** Given data follows **
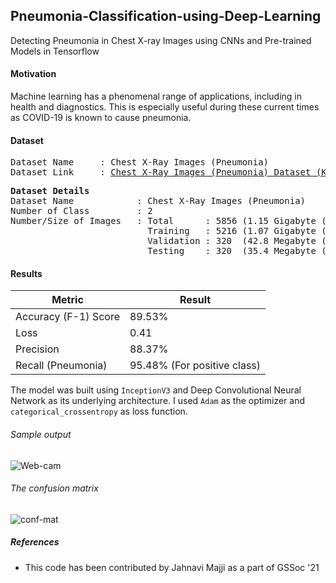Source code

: ## Pneumonia-Classification-using-Deep-Learning
Detecting Pneumonia in Chest X-ray Images using CNNs and Pre-trained Models in Tensorflow

#### Motivation
Machine learning has a phenomenal range of applications, including in health and diagnostics. This is especially useful during these current times as COVID-19 is known to cause pneumonia.

#### Dataset
<pre>
Dataset Name     : Chest X-Ray Images (Pneumonia)
Dataset Link     : <a href=https://www.kaggle.com/paultimothymooney/chest-xray-pneumonia>Chest X-Ray Images (Pneumonia) Dataset (Kaggle)</a>
</pre>

<pre>
<b>Dataset Details</b>
Dataset Name            : Chest X-Ray Images (Pneumonia)
Number of Class         : 2
Number/Size of Images   : Total      : 5856 (1.15 Gigabyte (GB))
                          Training   : 5216 (1.07 Gigabyte (GB))
                          Validation : 320  (42.8 Megabyte (MB))
                          Testing    : 320  (35.4 Megabyte (MB))
</pre>


#### Results

Metric | Result
--------|-------
Accuracy (F-1) Score | 89.53%
Loss | 0.41
Precision | 88.37%
Recall (Pneumonia) | 95.48% (For positive class)


The model was built using `InceptionV3` and Deep Convolutional Neural Network as its underlying architecture. I used `Adam` as the optimizer and `categorical_crossentropy` as loss function.

###### Sample output
![Web-cam](/images/sample.png)

###### The confusion matrix
![conf-mat](/images/CM.png)


##### References
* This code has been contributed by Jahnavi Majji as a part of GSSoc '21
** End of Given data **
■ What to produce:
In the listing above, find each line where "This" occurs and copy it.

■ Result below:
Machine learning has a phenomenal range of applications, including in health and diagnostics. This is especially useful during these current times as COVID-19 is known to cause pneumonia.
* This code has been contributed by Jahnavi Majji as a part of GSSoc '21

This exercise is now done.